▶ [WORK INSTRUCTIONS]: The answer must consist of every line in the records that contains the word "available".

▶ [RECORD SET]:
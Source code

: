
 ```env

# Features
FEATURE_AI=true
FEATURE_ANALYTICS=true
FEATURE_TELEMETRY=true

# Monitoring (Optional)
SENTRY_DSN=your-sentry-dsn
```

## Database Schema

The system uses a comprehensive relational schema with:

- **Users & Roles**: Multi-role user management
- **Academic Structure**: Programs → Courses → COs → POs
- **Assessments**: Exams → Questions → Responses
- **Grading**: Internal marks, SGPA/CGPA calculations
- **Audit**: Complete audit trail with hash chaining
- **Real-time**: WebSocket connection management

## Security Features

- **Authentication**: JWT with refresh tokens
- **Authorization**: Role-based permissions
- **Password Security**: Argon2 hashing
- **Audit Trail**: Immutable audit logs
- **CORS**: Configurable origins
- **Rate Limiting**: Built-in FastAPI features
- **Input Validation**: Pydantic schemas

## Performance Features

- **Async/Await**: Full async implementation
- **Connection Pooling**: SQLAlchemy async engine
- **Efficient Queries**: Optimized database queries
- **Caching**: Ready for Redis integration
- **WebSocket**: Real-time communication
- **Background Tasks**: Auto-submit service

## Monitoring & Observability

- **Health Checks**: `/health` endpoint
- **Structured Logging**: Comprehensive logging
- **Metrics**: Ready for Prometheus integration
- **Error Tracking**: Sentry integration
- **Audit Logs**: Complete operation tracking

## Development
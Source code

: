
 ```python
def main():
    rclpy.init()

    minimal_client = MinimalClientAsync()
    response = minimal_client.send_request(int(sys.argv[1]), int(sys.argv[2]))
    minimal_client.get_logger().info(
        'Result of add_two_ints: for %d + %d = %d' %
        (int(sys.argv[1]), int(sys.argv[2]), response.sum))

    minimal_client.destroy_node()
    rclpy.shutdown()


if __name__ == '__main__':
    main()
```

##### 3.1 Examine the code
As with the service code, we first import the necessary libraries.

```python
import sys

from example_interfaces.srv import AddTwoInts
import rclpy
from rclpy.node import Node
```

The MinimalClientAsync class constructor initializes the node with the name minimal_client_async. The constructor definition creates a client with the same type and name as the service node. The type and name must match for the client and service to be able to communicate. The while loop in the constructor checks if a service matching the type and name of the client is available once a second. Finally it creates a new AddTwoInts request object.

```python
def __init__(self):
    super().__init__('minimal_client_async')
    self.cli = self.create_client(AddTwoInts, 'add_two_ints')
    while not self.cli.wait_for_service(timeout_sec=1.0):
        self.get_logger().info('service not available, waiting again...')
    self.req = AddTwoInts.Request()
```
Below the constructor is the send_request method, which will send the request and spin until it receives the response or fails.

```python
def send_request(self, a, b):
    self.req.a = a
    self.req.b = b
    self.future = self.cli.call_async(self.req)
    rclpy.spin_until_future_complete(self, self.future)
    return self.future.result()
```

▶ [RESULT]:
The MinimalClientAsync class constructor initializes the node with the name minimal_client_async. The constructor definition creates a client with the same type and name as the service node. The type and name must match for the client and service to be able to communicate. The while loop in the constructor checks if a service matching the type and name of the client is available once a second. Finally it creates a new AddTwoInts request object.
        self.get_logger().info('service not available, waiting again...')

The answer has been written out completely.